Each entry needs to appear again, retyped exactly as it is below.

(Records from a data collection)
################

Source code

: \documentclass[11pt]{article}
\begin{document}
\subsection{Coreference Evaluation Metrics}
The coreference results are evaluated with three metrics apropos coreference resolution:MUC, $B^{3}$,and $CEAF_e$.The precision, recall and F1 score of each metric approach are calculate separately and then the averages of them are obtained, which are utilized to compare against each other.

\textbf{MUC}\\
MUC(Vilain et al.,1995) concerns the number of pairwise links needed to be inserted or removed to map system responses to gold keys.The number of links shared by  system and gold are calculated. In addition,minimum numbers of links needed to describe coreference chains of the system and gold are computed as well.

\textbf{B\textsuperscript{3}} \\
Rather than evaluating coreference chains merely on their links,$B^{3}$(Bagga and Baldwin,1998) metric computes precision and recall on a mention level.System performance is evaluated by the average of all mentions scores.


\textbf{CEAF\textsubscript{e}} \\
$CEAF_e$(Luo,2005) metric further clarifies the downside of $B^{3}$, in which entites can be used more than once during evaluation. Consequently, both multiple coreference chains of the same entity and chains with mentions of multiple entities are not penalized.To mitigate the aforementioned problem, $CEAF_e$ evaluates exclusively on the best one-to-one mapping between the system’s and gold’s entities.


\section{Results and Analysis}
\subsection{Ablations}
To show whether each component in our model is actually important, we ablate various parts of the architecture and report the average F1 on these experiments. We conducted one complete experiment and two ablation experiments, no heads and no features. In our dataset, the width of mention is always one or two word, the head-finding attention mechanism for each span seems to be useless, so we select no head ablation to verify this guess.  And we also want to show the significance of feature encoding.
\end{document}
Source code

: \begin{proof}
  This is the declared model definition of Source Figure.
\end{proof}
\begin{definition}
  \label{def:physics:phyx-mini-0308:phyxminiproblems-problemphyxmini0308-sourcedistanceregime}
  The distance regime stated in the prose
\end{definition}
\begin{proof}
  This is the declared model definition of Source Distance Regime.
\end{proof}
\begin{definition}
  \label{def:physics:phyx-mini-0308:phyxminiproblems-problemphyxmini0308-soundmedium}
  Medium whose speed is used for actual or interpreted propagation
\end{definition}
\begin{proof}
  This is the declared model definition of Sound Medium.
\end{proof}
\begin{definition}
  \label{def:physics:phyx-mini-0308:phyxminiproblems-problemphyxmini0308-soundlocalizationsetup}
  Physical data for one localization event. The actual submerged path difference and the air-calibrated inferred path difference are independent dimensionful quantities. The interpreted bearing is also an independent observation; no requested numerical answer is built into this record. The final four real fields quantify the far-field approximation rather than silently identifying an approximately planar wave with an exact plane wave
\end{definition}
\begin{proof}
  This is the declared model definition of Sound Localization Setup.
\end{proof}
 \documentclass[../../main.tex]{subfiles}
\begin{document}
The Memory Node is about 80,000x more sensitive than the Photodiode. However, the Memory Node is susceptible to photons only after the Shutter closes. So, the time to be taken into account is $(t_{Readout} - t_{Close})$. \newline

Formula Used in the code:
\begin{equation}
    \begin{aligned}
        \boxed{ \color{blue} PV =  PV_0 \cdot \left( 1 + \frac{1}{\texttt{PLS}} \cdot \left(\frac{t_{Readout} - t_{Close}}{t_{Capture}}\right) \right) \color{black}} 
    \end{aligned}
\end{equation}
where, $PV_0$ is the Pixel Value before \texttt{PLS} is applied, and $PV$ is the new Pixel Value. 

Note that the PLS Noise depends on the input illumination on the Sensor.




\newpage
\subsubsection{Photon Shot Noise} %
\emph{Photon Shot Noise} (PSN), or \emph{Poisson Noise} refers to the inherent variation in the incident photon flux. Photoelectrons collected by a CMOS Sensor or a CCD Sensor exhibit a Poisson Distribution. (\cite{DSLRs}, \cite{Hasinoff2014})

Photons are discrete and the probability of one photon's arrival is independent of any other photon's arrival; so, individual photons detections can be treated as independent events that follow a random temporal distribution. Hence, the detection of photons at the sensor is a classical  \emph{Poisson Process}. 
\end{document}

################

* Exercise output *
Source code

: \documentclass[11pt]{article}
\begin{document}
\subsection{Coreference Evaluation Metrics}
The coreference results are evaluated with three metrics apropos coreference resolution:MUC, $B^{3}$,and $CEAF_e$.The precision, recall and F1 score of each metric approach are calculate separately and then the averages of them are obtained, which are utilized to compare against each other.

\textbf{MUC}\\
MUC(Vilain et al.,1995) concerns the number of pairwise links needed to be inserted or removed to map system responses to gold keys.The number of links shared by  system and gold are calculated. In addition,minimum numbers of links needed to describe coreference chains of the system and gold are computed as well.

\textbf{B\textsuperscript{3}} \\
Rather than evaluating coreference chains merely on their links,$B^{3}$(Bagga and Baldwin,1998) metric computes precision and recall on a mention level.System performance is evaluated by the average of all mentions scores.


\textbf{CEAF\textsubscript{e}} \\
$CEAF_e$(Luo,2005) metric further clarifies the downside of $B^{3}$, in which entites can be used more than once during evaluation. Consequently, both multiple coreference chains of the same entity and chains with mentions of multiple entities are not penalized.To mitigate the aforementioned problem, $CEAF_e$ evaluates exclusively on the best one-to-one mapping between the system’s and gold’s entities.


\section{Results and Analysis}
\subsection{Ablations}
To show whether each component in our model is actually important, we ablate various parts of the architecture and report the average F1 on these experiments. We conducted one complete experiment and two ablation experiments, no heads and no features. In our dataset, the width of mention is always one or two word, the head-finding attention mechanism for each span seems to be useless, so we select no head ablation to verify this guess.  And we also want to show the significance of feature encoding.
\end{document}
Source code

: \begin{proof}
  This is the declared model definition of Source Figure.
\end{proof}
\begin{definition}
  \label{def:physics:phyx-mini-0308:phyxminiproblems-problemphyxmini0308-sourcedistanceregime}
  The distance regime stated in the prose
\end{definition}
\begin{proof}
  This is the declared model definition of Source Distance Regime.
\end{proof}
\begin{definition}
  \label{def:physics:phyx-mini-0308:phyxminiproblems-problemphyxmini0308-soundmedium}
  Medium whose speed is used for actual or interpreted propagation
\end{definition}
\begin{proof}
  This is the declared model definition of Sound Medium.
\end{proof}
\begin{definition}
  \label{def:physics:phyx-mini-0308:phyxminiproblems-problemphyxmini0308-soundlocalizationsetup}
  Physical data for one localization event. The actual submerged path difference and the air-calibrated inferred path difference are independent dimensionful quantities. The interpreted bearing is also an independent observation; no requested numerical answer is built into this record. The final four real fields quantify the far-field approximation rather than silently identifying an approximately planar wave with an exact plane wave
\end{definition}
\begin{proof}
  This is the declared model definition of Sound Localization Setup.
\end{proof}
 \documentclass[../../main.tex]{subfiles}
\begin{document}
The Memory Node is about 80,000x more sensitive than the Photodiode. However, the Memory Node is susceptible to photons only after the Shutter closes. So, the time to be taken into account is $(t_{Readout} - t_{Close})$. \newline

Formula Used in the code:
\begin{equation}
    \begin{aligned}
        \boxed{ \color{blue} PV =  PV_0 \cdot \left( 1 + \frac{1}{\texttt{PLS}} \cdot \left(\frac{t_{Readout} - t_{Close}}{t_{Capture}}\right) \right) \color{black}} 
    \end{aligned}
\end{equation}
where, $PV_0$ is the Pixel Value before \texttt{PLS} is applied, and $PV$ is the new Pixel Value. 

Note that the PLS Noise depends on the input illumination on the Sensor.




\newpage
\subsubsection{Photon Shot Noise} %
\emph{Photon Shot Noise} (PSN), or \emph{Poisson Noise} refers to the inherent variation in the incident photon flux. Photoelectrons collected by a CMOS Sensor or a CCD Sensor exhibit a Poisson Distribution. (\cite{DSLRs}, \cite{Hasinoff2014})

Photons are discrete and the probability of one photon's arrival is independent of any other photon's arrival; so, individual photons detections can be treated as independent events that follow a random temporal distribution. Hence, the detection of photons at the sensor is a classical  \emph{Poisson Process}. 
\end{document}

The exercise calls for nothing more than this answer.